[TASK DESCRIPTION]: Please could you give again the lines from the one holding "Framework & Meteor 3.4 \\" through the final line of the data below, exactly, with no other lines?

[RECORDS]:
---------------

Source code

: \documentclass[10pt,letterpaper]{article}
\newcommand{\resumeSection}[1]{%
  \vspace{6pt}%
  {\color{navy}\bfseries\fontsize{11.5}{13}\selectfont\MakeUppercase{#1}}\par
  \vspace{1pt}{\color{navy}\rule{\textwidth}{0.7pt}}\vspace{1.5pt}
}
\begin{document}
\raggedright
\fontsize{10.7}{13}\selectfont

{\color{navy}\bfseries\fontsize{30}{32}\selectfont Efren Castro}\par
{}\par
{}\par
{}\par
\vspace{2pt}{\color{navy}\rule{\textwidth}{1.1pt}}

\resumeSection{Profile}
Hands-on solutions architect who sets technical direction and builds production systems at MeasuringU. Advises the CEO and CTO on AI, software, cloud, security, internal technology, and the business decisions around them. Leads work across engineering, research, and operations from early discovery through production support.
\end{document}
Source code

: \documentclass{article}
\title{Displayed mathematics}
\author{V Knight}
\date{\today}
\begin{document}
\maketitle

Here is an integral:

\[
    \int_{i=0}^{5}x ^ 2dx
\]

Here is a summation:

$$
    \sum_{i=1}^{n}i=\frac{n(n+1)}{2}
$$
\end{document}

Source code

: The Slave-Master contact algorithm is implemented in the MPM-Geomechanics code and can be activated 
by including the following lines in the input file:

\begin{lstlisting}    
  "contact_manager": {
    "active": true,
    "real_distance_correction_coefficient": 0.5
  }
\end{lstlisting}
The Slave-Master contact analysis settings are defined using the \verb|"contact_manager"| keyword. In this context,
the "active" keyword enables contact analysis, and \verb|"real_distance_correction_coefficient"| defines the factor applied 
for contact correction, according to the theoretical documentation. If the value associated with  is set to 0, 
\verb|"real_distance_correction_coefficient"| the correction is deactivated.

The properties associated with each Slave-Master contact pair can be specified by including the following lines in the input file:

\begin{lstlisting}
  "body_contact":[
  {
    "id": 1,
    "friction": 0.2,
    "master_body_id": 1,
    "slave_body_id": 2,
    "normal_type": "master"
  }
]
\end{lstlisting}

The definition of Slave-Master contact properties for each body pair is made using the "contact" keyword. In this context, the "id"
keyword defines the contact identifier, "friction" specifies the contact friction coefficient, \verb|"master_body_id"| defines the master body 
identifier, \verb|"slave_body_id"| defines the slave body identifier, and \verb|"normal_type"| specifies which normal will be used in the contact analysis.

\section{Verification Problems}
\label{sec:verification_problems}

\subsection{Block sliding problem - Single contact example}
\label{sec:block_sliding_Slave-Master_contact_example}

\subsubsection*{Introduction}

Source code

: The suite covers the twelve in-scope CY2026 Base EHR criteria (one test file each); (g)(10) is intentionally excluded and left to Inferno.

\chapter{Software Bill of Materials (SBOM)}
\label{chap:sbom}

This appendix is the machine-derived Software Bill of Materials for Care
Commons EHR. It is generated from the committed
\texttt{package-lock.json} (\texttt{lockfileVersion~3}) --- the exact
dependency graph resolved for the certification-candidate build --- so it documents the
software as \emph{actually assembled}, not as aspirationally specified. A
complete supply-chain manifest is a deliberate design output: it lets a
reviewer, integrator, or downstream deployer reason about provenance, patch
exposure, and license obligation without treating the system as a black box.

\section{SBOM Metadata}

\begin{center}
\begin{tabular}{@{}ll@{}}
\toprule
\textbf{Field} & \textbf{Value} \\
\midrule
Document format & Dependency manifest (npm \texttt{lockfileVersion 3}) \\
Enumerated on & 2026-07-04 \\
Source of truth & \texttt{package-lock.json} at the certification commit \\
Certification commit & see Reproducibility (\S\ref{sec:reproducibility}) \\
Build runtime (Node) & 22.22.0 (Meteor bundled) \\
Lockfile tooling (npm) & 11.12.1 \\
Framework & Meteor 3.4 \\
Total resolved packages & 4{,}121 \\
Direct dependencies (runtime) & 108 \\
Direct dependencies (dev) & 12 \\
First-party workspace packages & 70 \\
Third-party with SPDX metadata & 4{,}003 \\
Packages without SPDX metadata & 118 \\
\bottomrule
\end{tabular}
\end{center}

---------------

[OUTPUT BELOW]:
Framework & Meteor 3.4 \\
Total resolved packages & 4{,}121 \\
Direct dependencies (runtime) & 108 \\
Direct dependencies (dev) & 12 \\
First-party workspace packages & 70 \\
Third-party with SPDX metadata & 4{,}003 \\
Packages without SPDX metadata & 118 \\
\bottomrule
\end{tabular}
\end{center}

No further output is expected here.